Good idea, needs revision

I am referring to this post about low vaccination rates by Ms. Nicole Fisher.  The errors detract from the main point.  Original text in italics.

  1. For example, the conventional model for dispensing vaccines includes: four DTap, three polio, one MMR, three Hib, three Hep B, one varicella, and four PCV (4:3:1:3:3:1:4), for a total of 19 antigens being administered. ”  The confusion here is injections vs antigens.  19 = number of injections.  The number of antigens = 4 (DTap) + 1 (polio) + 3 (MMR) + 1  (Hib) + 1 (Hep B) + 1 (varicella) + 1 (PCV) = 12.
  2. But I miscounted.  The polio vaccine has 3 polio types (I, II, and III), so there are 3 antigens  PCV has 13  antigens(if we referring to current Prevnar).  So total antigens is 26 (12 + 3 + 13 – 2 for doublecounting).

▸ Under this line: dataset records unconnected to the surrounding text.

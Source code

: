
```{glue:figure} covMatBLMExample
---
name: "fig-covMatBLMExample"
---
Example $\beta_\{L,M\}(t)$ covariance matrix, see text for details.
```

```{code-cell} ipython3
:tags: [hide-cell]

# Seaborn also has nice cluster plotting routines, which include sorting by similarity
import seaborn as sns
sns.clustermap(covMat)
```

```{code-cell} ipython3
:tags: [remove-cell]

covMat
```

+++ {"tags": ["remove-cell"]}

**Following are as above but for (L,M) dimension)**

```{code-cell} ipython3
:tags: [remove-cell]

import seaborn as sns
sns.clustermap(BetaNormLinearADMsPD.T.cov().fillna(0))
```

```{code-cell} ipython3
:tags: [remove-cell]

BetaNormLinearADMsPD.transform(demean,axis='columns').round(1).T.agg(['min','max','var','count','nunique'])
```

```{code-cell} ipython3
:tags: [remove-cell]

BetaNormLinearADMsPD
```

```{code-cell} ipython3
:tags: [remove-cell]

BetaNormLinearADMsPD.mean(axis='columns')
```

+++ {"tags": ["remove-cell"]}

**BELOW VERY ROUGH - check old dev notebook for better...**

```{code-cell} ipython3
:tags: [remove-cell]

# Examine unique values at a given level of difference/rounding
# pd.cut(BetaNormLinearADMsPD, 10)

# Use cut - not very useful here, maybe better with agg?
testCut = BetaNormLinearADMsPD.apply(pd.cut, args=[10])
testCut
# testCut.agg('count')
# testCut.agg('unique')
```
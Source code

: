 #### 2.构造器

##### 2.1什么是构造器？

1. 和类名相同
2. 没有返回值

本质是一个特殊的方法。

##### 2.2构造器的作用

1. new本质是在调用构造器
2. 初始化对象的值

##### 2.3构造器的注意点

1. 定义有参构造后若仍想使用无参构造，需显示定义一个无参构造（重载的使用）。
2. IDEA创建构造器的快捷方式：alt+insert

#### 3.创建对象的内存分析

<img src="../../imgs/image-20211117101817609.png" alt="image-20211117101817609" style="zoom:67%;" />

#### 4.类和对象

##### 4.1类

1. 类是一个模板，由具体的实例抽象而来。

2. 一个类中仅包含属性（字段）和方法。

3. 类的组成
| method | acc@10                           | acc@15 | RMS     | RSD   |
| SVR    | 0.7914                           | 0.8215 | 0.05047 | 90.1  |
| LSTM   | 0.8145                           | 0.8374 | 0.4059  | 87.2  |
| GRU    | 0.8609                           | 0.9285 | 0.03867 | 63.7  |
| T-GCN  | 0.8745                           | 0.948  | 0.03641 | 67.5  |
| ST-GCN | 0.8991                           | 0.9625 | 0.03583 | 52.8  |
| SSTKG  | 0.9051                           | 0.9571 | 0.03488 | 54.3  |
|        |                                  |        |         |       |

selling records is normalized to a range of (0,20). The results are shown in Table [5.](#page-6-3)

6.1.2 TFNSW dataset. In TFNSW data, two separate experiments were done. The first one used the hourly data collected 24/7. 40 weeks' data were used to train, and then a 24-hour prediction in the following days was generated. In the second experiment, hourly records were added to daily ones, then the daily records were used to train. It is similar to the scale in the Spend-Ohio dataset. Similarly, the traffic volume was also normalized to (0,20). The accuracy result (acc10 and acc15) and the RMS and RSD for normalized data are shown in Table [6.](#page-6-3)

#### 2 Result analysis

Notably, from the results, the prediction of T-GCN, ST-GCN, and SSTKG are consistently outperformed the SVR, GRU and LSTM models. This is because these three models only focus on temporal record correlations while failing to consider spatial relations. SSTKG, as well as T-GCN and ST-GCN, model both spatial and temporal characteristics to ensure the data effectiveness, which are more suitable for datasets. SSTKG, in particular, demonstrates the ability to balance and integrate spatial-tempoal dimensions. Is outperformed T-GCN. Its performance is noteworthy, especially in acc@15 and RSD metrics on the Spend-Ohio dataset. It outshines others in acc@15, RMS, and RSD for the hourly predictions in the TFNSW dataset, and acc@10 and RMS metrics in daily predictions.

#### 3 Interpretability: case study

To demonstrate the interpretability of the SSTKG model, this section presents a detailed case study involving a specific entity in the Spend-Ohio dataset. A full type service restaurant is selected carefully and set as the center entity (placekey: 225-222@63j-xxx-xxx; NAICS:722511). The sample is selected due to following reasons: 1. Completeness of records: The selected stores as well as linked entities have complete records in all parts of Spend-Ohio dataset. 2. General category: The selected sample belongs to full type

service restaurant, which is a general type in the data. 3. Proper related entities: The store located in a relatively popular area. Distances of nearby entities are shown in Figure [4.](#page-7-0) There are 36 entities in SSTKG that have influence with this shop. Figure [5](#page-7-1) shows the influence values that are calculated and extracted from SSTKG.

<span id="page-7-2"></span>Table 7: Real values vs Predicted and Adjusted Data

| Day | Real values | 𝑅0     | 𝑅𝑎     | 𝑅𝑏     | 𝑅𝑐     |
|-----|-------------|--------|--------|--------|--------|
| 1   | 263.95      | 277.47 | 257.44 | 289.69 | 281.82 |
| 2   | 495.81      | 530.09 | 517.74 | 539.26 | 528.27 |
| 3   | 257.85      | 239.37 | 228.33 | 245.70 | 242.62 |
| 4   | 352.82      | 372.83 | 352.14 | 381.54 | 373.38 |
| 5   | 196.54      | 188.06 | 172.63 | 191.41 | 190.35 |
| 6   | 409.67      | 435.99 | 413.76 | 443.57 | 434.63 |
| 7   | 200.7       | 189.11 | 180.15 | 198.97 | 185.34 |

  3. This begs the question, why don’t doctors use combination vaccines?  . . .  The sad answer is that doctors are not financially incentivized to.”  This is way more complicated than just negative financial incentives.  Directions for vaccine administration are part of the label.  MDs are free to administer their own way, but why should they?  Any bad sequelae and the MD will be responsible.
  4. Maybe there would interference after vaccines are combined.  It is possible.
  5. Low reimbursements mean doctors’ lives have more difficulty making ends meet  . . .”  Really confusing sentence.
  6. ” It’s time to recognize the significant and detrimental role monovalent shots are having . . .” 2 of 8 vaccines mentioned are multivalent.